Шарлотта находила его манеру выражаться не по возрасту чопорной. Уже «живительная струя» звучала необычно: «прочувствованная радость» и «полное взаимное понимание» тоже рассмешили ее. К подобным оборотам мог прибегать Ример, но в устах цветущего молодого человека они казались не только странными, но в своей педантичности почти эксцентрическими. Шарлотта чувствовала, что это уже отстоявшаяся манера, – говорящий явно не замечал ее аффектированности так же как не замечал смешливого подергивания в лице Шарлотты, ибо не мог догадаться о его причине. Шарлотту же невольно тянуло сопоставить велеречивую размеренность его слов с тем, что она знала о его похождениях, с тем, что ей поведал о нем большой влажный рот Адели. Она думала о его приверженности к вину, о солдатке, о том, что он однажды был взят на гауптвахту, что Ример сбежал от его грубости; и тут же вспомнила о его ложном, искусственно восстановленном общественном положении после той злосчастной истории, о приглушенном упреке в трусости и нерыцарственности, бремя которого он нес.
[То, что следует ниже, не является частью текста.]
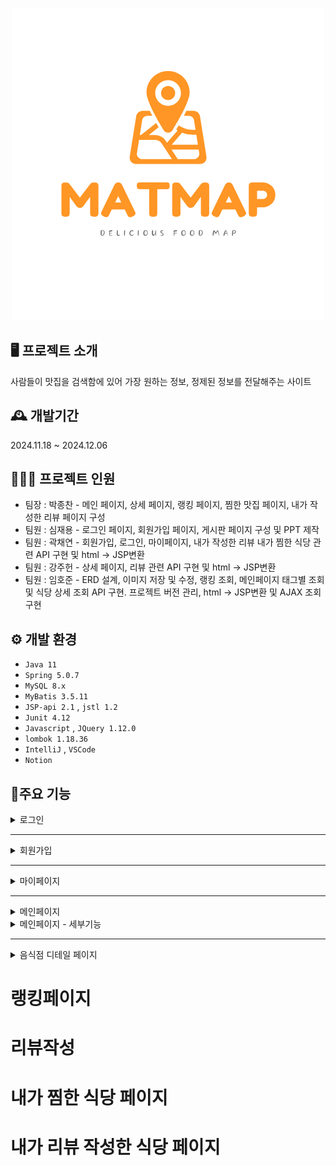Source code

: <p align="center">
  <img src="https://github.com/Jonggu-code/MatMap_portfolio/blob/main/img/logo_500x500.png" alt="MatMap_logo" />
</p>

## 🖥️ 프로젝트 소개
사람들이 맛집을 검색함에 있어 가장 원하는 정보, 정제된 정보를 전달해주는 사이트​

## 🕰️ 개발기간
2024.11.18 ~ 2024.12.06

## 🧑‍🤝‍🧑  프로젝트 인원
- 팀장 : 박종찬 - 메인 페이지, 상세 페이지, 랭킹 페이지, 찜한 맛집 페이지, 내가 작성한 리뷰 페이지 구성
- 팀원 : 심재용 - 로그인 페이지, 회원가입 페이지, 게시판 페이지 구성 및 PPT 제작
- 팀원 : 곽채연 - 회원가입, 로그인, 마이페이지, 내가 작성한 리뷰 내가 찜한 식당 관련 API 구현 및 html -> JSP변환
- 팀원 : 강주헌 - 상세 페이지, 리뷰 관련 API 구현 및 html -> JSP변환
- 팀원 : 임호준 - ERD 설계, 이미지 저장 및 수정, 랭킹 조회, 메인페이지 태그별 조회 및 식당 상세 조회 API 구현. 프로젝트 버전 관리, html -> JSP변환 및 AJAX 조회 구현

## ⚙️ 개발 환경
- `Java 11`
- `Spring 5.0.7`
-  `MySQL 8.x`
-  `MyBatis 3.5.11`
-  `JSP-api 2.1` , `jstl 1.2`
-  `Junit 4.12`
-  `Javascript` , `JQuery 1.12.0`
-  `lombok 1.18.36`
-  `IntelliJ` , `VSCode`
-  `Notion`

## 📌주요 기능

  <details> 
    <summary>로그인</summary>
    <img align="top" style="width: 48%;" src="https://github.com/Jonggu-code/MatMap_portfolio/blob/main/img/로그인.png" alt="login_page" />
    <img style="width: 48%;" src="https://github.com/Jonggu-code/MatMap_portfolio/blob/main/img/로그인%20페이지%20(정보없음).png" alt="login_page_not" />
    <ul>
      <li> DB에 저장된 아이디/비밀번호와 비교 후 일치하지 않으면 '일치하는 정보가 없습니다' 메세지 띄움 </li>
      <li> 쿠키 활용해 '아이디 기억하기' 기능 사용 </li>
    </ul>
  </details>
  
***

  <details> 
    <summary>회원가입</summary>
    <img src="https://github.com/Jonggu-code/MatMap_portfolio/blob/main/img/회원가입.png" alt="register_page" />
    <ul>
      <li> 아이디 중복 체크 및 비밀번호 확인 </li>
      <li> 프로필 이미지 등록가능 </li>
      <li> 아이디, 비밀번호 유효성 체크 기능 </li>
      <li> 자기소개를 제외한 정보에 null이나 undefined 있을경우 경고 메세지 </li>
    </ul>
  </details>

  ***

  <details> 
    <summary>마이페이지</summary>
    <div>
      <img style="width: 48%;" src="https://github.com/Jonggu-code/MatMap_portfolio/blob/main/img/마이페이지.png" alt="register_page" /> 
      <img style="width: 48%;" src="https://github.com/Jonggu-code/MatMap_portfolio/blob/main/img/마이페이지(정보없음).png" alt="register_page_empty" />
      <img style="width: 48%;" src="https://github.com/Jonggu-code/MatMap_portfolio/blob/main/img/마이페이지%20반응형%201.png" alt="register_page_media_1" />
      <img align="top" style="width: 26%;" src="https://github.com/Jonggu-code/MatMap_portfolio/blob/main/img/마이페이지%20반응형%202.png" alt="register_page_media_2" />
    </div>
    <ul>
      <li> 세션 정보 조회후 해당 회원의 마이페이지 조회 </li>
      <li> 회원정보 수정 기능 (프로필 이미지 변경 가능) </li>
      <li> 유저가 찜한 음식점 & 작성한 후기 -> 찜한 시간 & 작성한 시간 순으로 상위 5개 조회 </li>
      <li> 마이페이지 정보 없을시 default 화면 구성 </li>
      <li> 반응형 페이지 구성 </li>
    </ul>
  </details>

  ***

  <details> 
    <summary>메인페이지</summary>
    <div>
      <img style="width: 48%;" src="https://github.com/Jonggu-code/MatMap_portfolio/blob/main/img/메인페이지.png" alt="index"/>
      <img style="width: 48%;" src="https://github.com/Jonggu-code/MatMap_portfolio/blob/main/img/메인화면(정보없음).png" alt="index_empty"/>
    </div>
    <ul>
      <li> 카카오맵 API 활용 - 마커 생성 / 인포윈도우 커스텀 </li>
      <li> AJAX의 비동기 처리방식으로 음식점 검색 시 음식점 리스트업 기능 구현 </li>
      <li> 검색 기록 없을 시 ‘검색 결과가 없어요’ 창 띄우기 </li>
    </ul>
  </details>

  <details> 
    <summary>메인페이지 - 세부기능</summary>
    <div>
      <img align="top" style="width: 33%;" src="https://github.com/Jonggu-code/MatMap_portfolio/blob/main/img/지역%20검색.PNG" alt="index_func1"/>
      <img align="top" style="width: 33%;" src="https://github.com/Jonggu-code/MatMap_portfolio/blob/main/img/정렬순서.PNG" alt="index_func2"/>
      <img align="top" style="width: 33%;" src="https://github.com/Jonggu-code/MatMap_portfolio/blob/main/img/태그%20검색.PNG" alt="index_func3"/>
      <img align="top" style="width: 24%;" src="https://github.com/Jonggu-code/MatMap_portfolio/blob/main/img/유저메뉴(비로그인).PNG" alt="index_func4"/>
      <img align="top" style="width: 24%;" src="https://github.com/Jonggu-code/MatMap_portfolio/blob/main/img/유저메뉴(로그인).PNG" alt="index_func5"/>
    </div>
    <ul>
      <li> 카카오맵 API 활용 - 마커 생성 / 인포윈도우 커스텀 </li>
      <li> 지도 표시지역 / 맛집 정렬 순서 / 전체 박스 클릭으로 각 검색 목적에 맞게 식당 검색 가능 </li>
      <li> 버튼 클릭하여 현재 보고있는 구역 내의 음식점 재검색 </li>
      <li> 게스트 / 유저 간 게스트박스 메뉴 상이 </li>
    </ul>
  </details>

  ***
  
  <details> 
    <summary>음식점 디테일 페이지</summary>
    <div>
      <img align="top" style="width: 33%;" src="https://github.com/Jonggu-code/MatMap_portfolio/blob/main/img/음식점%20세부페이지.jpg" alt="detail"/>
      <img align="top" style="width: 33%;" src="https://github.com/Jonggu-code/MatMap_portfolio/blob/main/img/음식점_세부페이지_반응형_1%20.jpg" alt="detail_media_1"/>
      <img align="top" style="width: 33%;" src="https://github.com/Jonggu-code/MatMap_portfolio/blob/main/img/음식점_세부페이지_반응형_2.jpg" alt="index_media_2"/>
    </div>
    <ul>
      <li> 카카오맵 API 활용 - 마커 생성 / 인포윈도우 커스텀 </li>
      <li> 지도 표시지역 / 맛집 정렬 순서 / 전체 박스 클릭으로 각 검색 목적에 맞게 식당 검색 가능 </li>
      <li> 버튼 클릭하여 현재 보고있는 구역 내의 음식점 재검색 </li>
      <li> 게스트 / 유저 간 게스트박스 메뉴 상이 </li>
    </ul>
  </details>
  



# 랭킹페이지
# 리뷰작성
# 내가 찜한 식당 페이지
# 내가 리뷰 작성한 식당 페이지
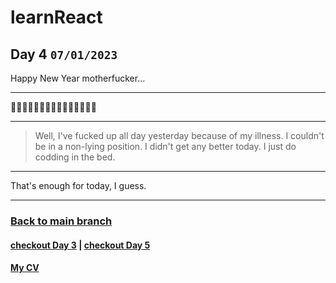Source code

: # learnReact
## Day 4 `07/01/2023`

Happy New Year motherfucker...

---

🎄🎄🎄🎆🎆🎆✨✨✨🎇🎇🎇🎄🎄🎄

---
> Well, I've fucked up all day yesterday because of my illness. I couldn't be in a non-lying position. I didn't get any better today. I just do codding in the bed.

---

That's enough for today, I guess.

---

### [Back to main branch](https://github.com/syrovezhko/learn-react#learnreact)
#### [checkout **Day 3**](https://github.com/syrovezhko/learn-react/tree/day_3#learnreact) | [checkout **Day 5**](https://github.com/syrovezhko/learn-react/tree/day_5#learnreact)
#### [My CV](https://github.com/syrovezhko)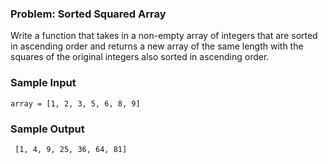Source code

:  <h3>Problem: Sorted Squared Array</h3>

Write a function that takes in a non-empty array
of integers that are sorted in ascending order
and returns a new array of the same length
with the squares of the original integers also
sorted in ascending order.

<h3>Sample Input</h3>

    array = [1, 2, 3, 5, 6, 8, 9]

<h3>Sample Output</h3>

     [1, 4, 9, 25, 36, 64, 81]

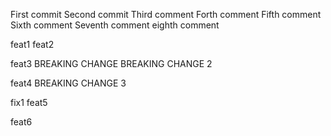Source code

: First commit
Second commit
Third comment
Forth comment
Fifth comment
Sixth comment
Seventh comment
eighth comment

feat1
feat2

feat3
BREAKING CHANGE
BREAKING CHANGE 2

feat4
BREAKING CHANGE 3

fix1
feat5

feat6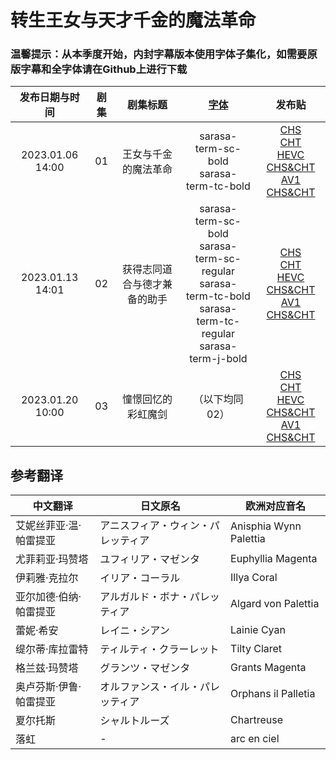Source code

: # 转生王女与天才千金的魔法革命

### 温馨提示：从本季度开始，内封字幕版本使用字体子集化，如需要原版字幕和全字体请在Github上进行下载

发布日期与时间 | 剧集 | 剧集标题 | [字体](https://drive.google.com/drive/folders/1iypa6zAL0BJhom4-htpNNXLzyMMuB_xx?usp=sharing) | 发布贴
:---: | :---: | :---: | :---: | :---: 
2023.01.06 14:00 | 01 | 王女与千金的魔法革命 | sarasa-term-sc-bold <br/> sarasa-term-tc-bold | [CHS](https://bangumi.moe/torrent/63b7b8a01bdd67000741f6b2)<br/>[CHT](https://bangumi.moe/torrent/63b7b8c41bdd67000741f700)<br/>[HEVC CHS&CHT](https://bangumi.moe/torrent/63b7b8ee1bdd67000741f773)<br/>[AV1 CHS&CHT](https://bangumi.moe/torrent/63c2a0091bdd67000764c074)
2023.01.13 14:01 | 02 | 获得志同道合与德才兼备的助手 | sarasa-term-sc-bold <br/> sarasa-term-sc-regular <br/> sarasa-term-tc-bold <br/> sarasa-term-tc-regular <br/>sarasa-term-j-bold | [CHS](https://bangumi.moe/torrent/63c0f3b21bdd6700075f94ed)<br/>[CHT](https://bangumi.moe/torrent/63c0f3e91bdd6700075f95d9)<br/>[HEVC CHS&CHT](https://bangumi.moe/torrent/63c0f42a1bdd6700075f96a0)<br/>[AV1 CHS&CHT](https://bangumi.moe/torrent/63c2a4f21bdd67000764ce72)
2023.01.20 10:00 | 03 | 憧憬回忆的彩虹魔剑 | （以下均同02） | [CHS](https://bangumi.moe/torrent/63c9f5ad5fa12c000738be0b)<br/>[CHT](https://bangumi.moe/torrent/63c9f67e5fa12c000738c11e)<br/>[HEVC CHS&CHT](https://bangumi.moe/torrent/63c9f6ba5fa12c000738c209)<br/>[AV1 CHS&CHT](https://bangumi.moe/torrent/63c9f7385fa12c000738c3e4)

## 参考翻译

中文翻译 | 日文原名 | 欧洲对应音名 | 
--- | ---| ---
艾妮丝菲亚·温·帕雷提亚 | アニスフィア・ウィン・パレッティア | Anisphia Wynn Palettia
尤菲莉亚·玛赞塔 | ユフィリア・マゼンタ | Euphyllia Magenta
伊莉雅·克拉尔 | イリア・コーラル | Illya Coral
亚尔加德·伯纳·帕雷提亚 | アルガルド・ボナ・パレッティア | Algard von Palettia
蕾妮·希安 | レイニ・シアン | Lainie Cyan
缇尔蒂·库拉雷特 | ティルティ・クラーレット | Tilty Claret
格兰兹·玛赞塔 | グランツ・マゼンタ | Grants Magenta
奥卢芬斯·伊鲁·帕雷提亚 | オルファンス・イル・パレッティア | Orphans il Palletia
夏尔托斯 | シャルトルーズ | Chartreuse
落虹 | - | arc en ciel

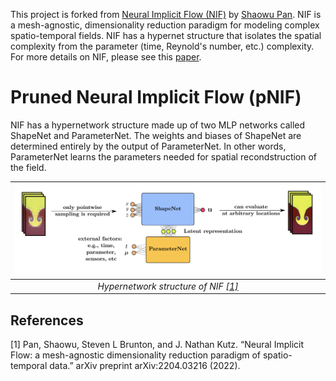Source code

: This project is forked from [Neural Implicit Flow (NIF)](https://github.com/pswpswpsw/nif#neural-implicit-flow-nif-mesh-agnostic-dimensionality-reduction) by [Shaowu Pan](http://www.shaowupan.com/). NIF is a mesh-agnostic, dimensionality reduction paradigm for modeling complex spatio-temporal fields. NIF has a hypernet structure that isolates the spatial complexity from the parameter (time, Reynold's number, etc.) complexity. For more details on NIF, please see this [paper](https://arxiv.org/pdf/2204.03216.pdf).

# Pruned Neural Implicit Flow (pNIF)

NIF has a hypernetwork structure made up of two MLP networks called ShapeNet and ParameterNet. The weights and biases of ShapeNet are determined entirely by the output of ParameterNet. In other words, ParameterNet learns the parameters needed for spatial recondstruction of the field. 

| ![nif_structure](figs/nif.jpg) | 
|:--:| 
| *Hypernetwork structure of NIF [[1]](#1)* |

## References
<a id="1">[1]</a> 
Pan, Shaowu, Steven L Brunton, and J. Nathan Kutz. “Neural Implicit Flow: a mesh-agnostic dimensionality reduction paradigm of spatio-temporal data.” arXiv preprint arXiv:2204.03216 (2022).
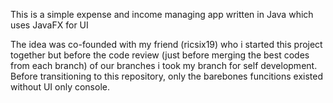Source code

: This is a simple expense and income managing app written in Java which uses JavaFX for UI

The idea was co-founded with my friend (ricsix19) who i started this project together 
but before the code review (just before merging the best codes from each branch) of our branches i took my branch for self development.
Before transitioning to this repository, only the barebones funcitions existed without UI only console.
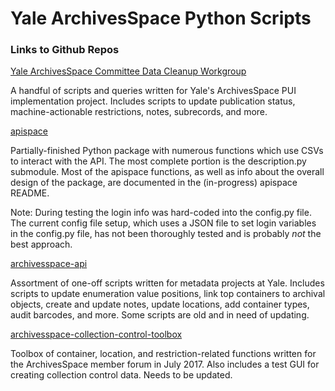 # Yale ArchivesSpace Python Scripts

### Links to Github Repos

[Yale ArchivesSpace Committee Data Cleanup Workgroup](https://github.com/YaleArchivesSpace/data_cleanup_workgroup)

A handful of scripts and queries written for Yale's ArchivesSpace PUI implementation project. Includes scripts to update
publication status, machine-actionable restrictions, notes, subrecords, and more.

[apispace](https://github.com/ucancallmealicia/apispace)

Partially-finished Python package with numerous functions which use CSVs to interact with the API. The most complete
portion is the description.py submodule. Most of the apispace functions, as well as info about the overall design of the package, 
are documented in the (in-progress) apispace README. 

Note: During testing the login info was hard-coded into the config.py file. The current config file setup, which uses a
JSON file to set login variables in the config.py file, has not been thoroughly tested and is probably _not_ the best 
approach.

[archivesspace-api](https://github.com/ucancallmealicia/archivesspace-api-public)

Assortment of one-off scripts written for metadata projects at Yale. Includes scripts to update enumeration value positions,
link top containers to archival objects, create and update notes, update locations, add container types, audit barcodes,
and more. Some scripts are old and in need of updating.

[archivesspace-collection-control-toolbox](https://github.com/ucancallmealicia/archivesspace-collection-control-toolbox)

Toolbox of container, location, and restriction-related functions written for the ArchivesSpace member forum in 
July 2017. Also includes a test GUI for creating collection control data. Needs to be updated.
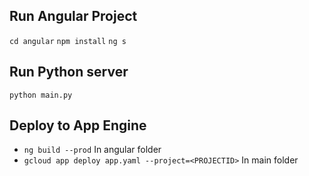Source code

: 
## Run Angular Project

`cd angular`
`npm install`
`ng s`

## Run Python server
`python main.py`

## Deploy to App Engine
* `ng build --prod` In angular folder
* `gcloud app deploy app.yaml --project=<PROJECTID>` In main folder
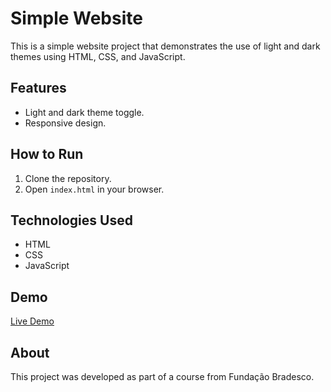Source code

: # Simple Website

This is a simple website project that demonstrates the use of light and dark themes using HTML, CSS, and JavaScript.

## Features

- Light and dark theme toggle.
- Responsive design.

## How to Run

1. Clone the repository.
2. Open `index.html` in your browser.

## Technologies Used

- HTML
- CSS
- JavaScript

## Demo

[Live Demo](https://KilluaChame.github.io/Simple-Website-Theme/)

## About

This project was developed as part of a course from Fundação Bradesco.
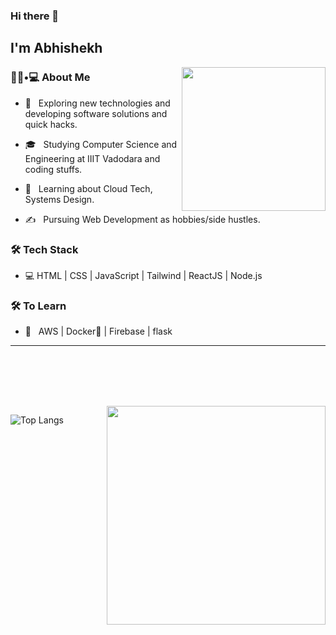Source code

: ### Hi there 👋<h2> I'm Abhishekh</h2>

<img align='right' src="https://media.giphy.com/media/M9gbBd9nbDrOTu1Mqx/giphy.gif" width="230">

<h3> 👨🏻•💻 About Me </h3>



- 🤔 &nbsp; Exploring new technologies and developing software solutions and quick hacks.

- 🎓 &nbsp; Studying Computer Science and Engineering at IIIT Vadodara and coding stuffs.

- 🌱 &nbsp; Learning about Cloud Tech, Systems Design.

- ✍️ &nbsp; Pursuing Web Development as hobbies/side hustles.



<h3>🛠 Tech Stack</h3>



- 💻 HTML | CSS | JavaScript | Tailwind | ReactJS | Node.js

<!--


- 🔧 &nbsp; Git 


-->



<h3>🛠 To Learn</h3>

- 🔧 &nbsp; AWS | Docker🐳 | Firebase | flask

<hr>



<br/><br/>



<br/>

<br/>

<img src="https://github.com/Abhishekh-creator" width="350" align='right'>

![Top Langs](https://github.com/Abhishekh-creator)

<br><br>


<!--
**Abhishekh-creator/Abhishekh-creator** is a ✨ _special_ ✨ repository because its `README.md` (this file) appears on your GitHub profile.

Here are some ideas to get you started:

- 🔭 I’m currently working on ...
- 🌱 I’m currently learning ...
- 👯 I’m looking to collaborate on ...
- 🤔 I’m looking for help with ...
- 💬 Ask me about ...
- 📫 How to reach me: ...
- 😄 Pronouns: ...
- ⚡ Fun fact: ...
-->
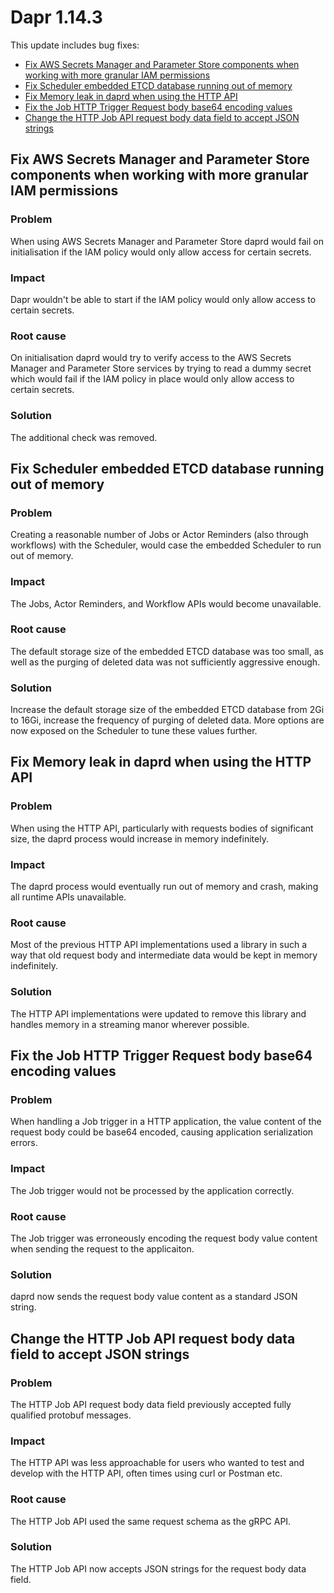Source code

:# Dapr 1.14.3

This update includes bug fixes:

- [Fix AWS Secrets Manager and Parameter Store components when working with more granular IAM permissions](#fix-aws-secrets-manager-and-parameter-store-components-when-working-with-more-granular-iam-permissions)
- [Fix Scheduler embedded ETCD database running out of memory](#fix-scheduler-embedded-etcd-database-running-out-of-memory)
- [Fix Memory leak in daprd when using the HTTP API](#fix-memory-leak-in-daprd-when-using-the-http-api)
- [Fix the Job HTTP Trigger Request body base64 encoding values](#fix-the-job-http-trigger-request-body-base64-encoding-values)
- [Change the HTTP Job API request body data field to accept JSON strings](#change-the-http-job-api-request-body-data-field-to-accept-json-strings)

## Fix AWS Secrets Manager and Parameter Store components when working with more granular IAM permissions

### Problem

When using AWS Secrets Manager and Parameter Store daprd would fail on initialisation if the IAM policy would only allow access for certain secrets.

### Impact

Dapr wouldn't be able to start if the IAM policy would only allow access to certain secrets.

### Root cause

On initialisation daprd would try to verify access to the AWS Secrets Manager and Parameter Store services by trying to read a dummy secret which would fail if the IAM policy in place would only allow access to certain secrets.

### Solution

The additional check was removed.

## Fix Scheduler embedded ETCD database running out of memory

### Problem

Creating a reasonable number of Jobs or Actor Reminders (also through workflows) with the Scheduler, would case the embedded Scheduler to run out of memory.

### Impact

The Jobs, Actor Reminders, and Workflow APIs would become unavailable.

### Root cause

The default storage size of the embedded ETCD database was too small, as well as the purging of deleted data was not sufficiently aggressive enough.

### Solution

Increase the default storage size of the embedded ETCD database from 2Gi to 16Gi, increase the frequency of purging of deleted data.
More options are now exposed on the Scheduler to tune these values further.

## Fix Memory leak in daprd when using the HTTP API

### Problem

When using the HTTP API, particularly with requests bodies of significant size, the daprd process would increase in memory indefinitely.

### Impact

The daprd process would eventually run out of memory and crash, making all runtime APIs unavailable.

### Root cause

Most of the previous HTTP API implementations used a library in such a way that old request body and intermediate data would be kept in memory indefinitely.

### Solution

The HTTP API implementations were updated to remove this library and handles memory in a streaming manor wherever possible.

## Fix the Job HTTP Trigger Request body base64 encoding values

### Problem

When handling a Job trigger in a HTTP application, the value content of the request body could be base64 encoded, causing application serialization errors.

### Impact

The Job trigger would not be processed by the application correctly.

### Root cause

The Job trigger was erroneously encoding the request body value content when sending the request to the applicaiton.

### Solution

daprd now sends the request body value content as a standard JSON string.

## Change the HTTP Job API request body data field to accept JSON strings

### Problem

The HTTP Job API request body data field previously accepted fully qualified protobuf messages.

### Impact

The HTTP API was less approachable for users who wanted to test and develop with the HTTP API, often times using curl or Postman etc.

### Root cause

The HTTP Job API used the same request schema as the gRPC API.

### Solution

The HTTP Job API now accepts JSON strings for the request body data field.

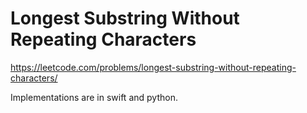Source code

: # Longest Substring Without Repeating Characters

https://leetcode.com/problems/longest-substring-without-repeating-characters/

Implementations are in swift and python.

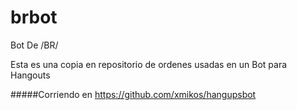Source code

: # brbot
Bot De /BR/

Esta es una copia en repositorio de ordenes usadas en un Bot para Hangouts

#####Corriendo en
https://github.com/xmikos/hangupsbot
И над всем этим всплыла мысль о его темном влечении к юной Оттилии, «амазоночке», «прелестной блондинке». Эта любовь, собственно, уже не противоречила его своеобразной манере выражаться и, как ей казалось, каким-то окольным путем, но все же непосредственно связывалась с ней и с ней согласовалась. И ведь в то же время эта любовь касалась и ее, старой Шарлотты, или, лучше сказать, ее второго, более распространенного, более всеобщего «я», касалась трогательным и осложняющим образом, ибо здесь характеры сына и возлюбленного сливались, хотя сын и оставался только сыном, а это значит – вел себя, как отец. «Боже мой, – думала Шарлотта, вглядываясь в его довольно красивое и столь похожее лицо. – Боже мой!» В этот молящий возглас она вкладывала всю растроганность и милосердную нежность, пробужденную в ней этим юношей, но он же относился и к комизму его манеры изъясняться.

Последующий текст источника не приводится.